Task to carry out: The answer must be one number: how many lines below contain the word "einzelnen".

━━━ Supplied material ━━━

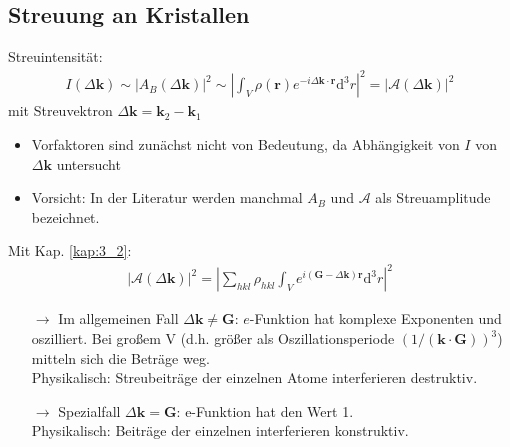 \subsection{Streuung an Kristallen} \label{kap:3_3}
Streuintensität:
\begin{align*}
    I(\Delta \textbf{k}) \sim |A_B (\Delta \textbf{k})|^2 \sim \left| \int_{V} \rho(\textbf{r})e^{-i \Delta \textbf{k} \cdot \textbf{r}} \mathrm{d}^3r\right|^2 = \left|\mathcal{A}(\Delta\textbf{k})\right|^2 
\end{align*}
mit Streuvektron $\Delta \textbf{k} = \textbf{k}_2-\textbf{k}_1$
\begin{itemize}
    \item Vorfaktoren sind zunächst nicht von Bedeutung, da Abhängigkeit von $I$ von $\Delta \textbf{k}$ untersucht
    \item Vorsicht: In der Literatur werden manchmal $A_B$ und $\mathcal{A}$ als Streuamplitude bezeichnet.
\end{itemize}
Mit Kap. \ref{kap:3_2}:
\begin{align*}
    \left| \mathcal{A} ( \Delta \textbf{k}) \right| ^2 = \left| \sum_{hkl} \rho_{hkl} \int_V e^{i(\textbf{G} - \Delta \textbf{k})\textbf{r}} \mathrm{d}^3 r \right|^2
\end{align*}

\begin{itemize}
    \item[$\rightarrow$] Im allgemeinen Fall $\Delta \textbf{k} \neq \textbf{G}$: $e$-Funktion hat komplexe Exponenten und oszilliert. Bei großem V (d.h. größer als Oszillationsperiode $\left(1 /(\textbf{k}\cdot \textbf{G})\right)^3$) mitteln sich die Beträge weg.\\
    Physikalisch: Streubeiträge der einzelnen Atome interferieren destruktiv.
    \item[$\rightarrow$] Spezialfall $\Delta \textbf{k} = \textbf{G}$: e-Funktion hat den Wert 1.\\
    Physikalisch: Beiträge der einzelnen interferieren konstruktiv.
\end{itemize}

━━━
━━━ Supplied material ━━━

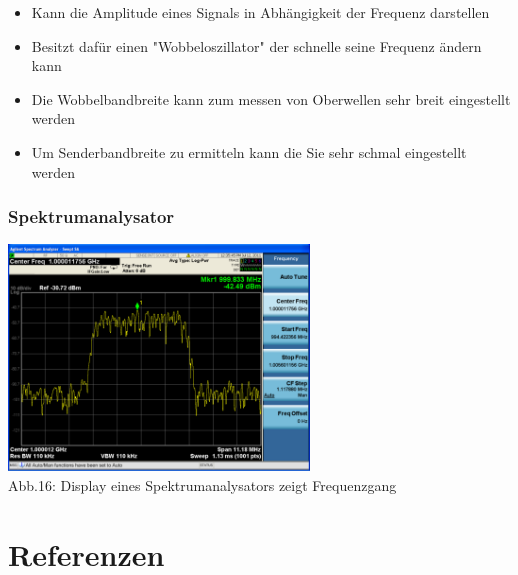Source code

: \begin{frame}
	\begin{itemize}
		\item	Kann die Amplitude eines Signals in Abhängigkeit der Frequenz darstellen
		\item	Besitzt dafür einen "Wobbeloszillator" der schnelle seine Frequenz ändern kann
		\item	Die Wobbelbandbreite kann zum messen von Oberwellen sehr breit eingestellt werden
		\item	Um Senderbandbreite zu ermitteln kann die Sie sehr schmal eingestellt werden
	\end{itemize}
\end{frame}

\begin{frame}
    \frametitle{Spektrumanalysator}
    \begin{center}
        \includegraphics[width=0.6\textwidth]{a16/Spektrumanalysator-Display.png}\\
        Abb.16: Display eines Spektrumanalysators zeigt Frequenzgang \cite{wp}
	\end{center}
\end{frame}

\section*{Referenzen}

━━━

Reply to the exercise: 2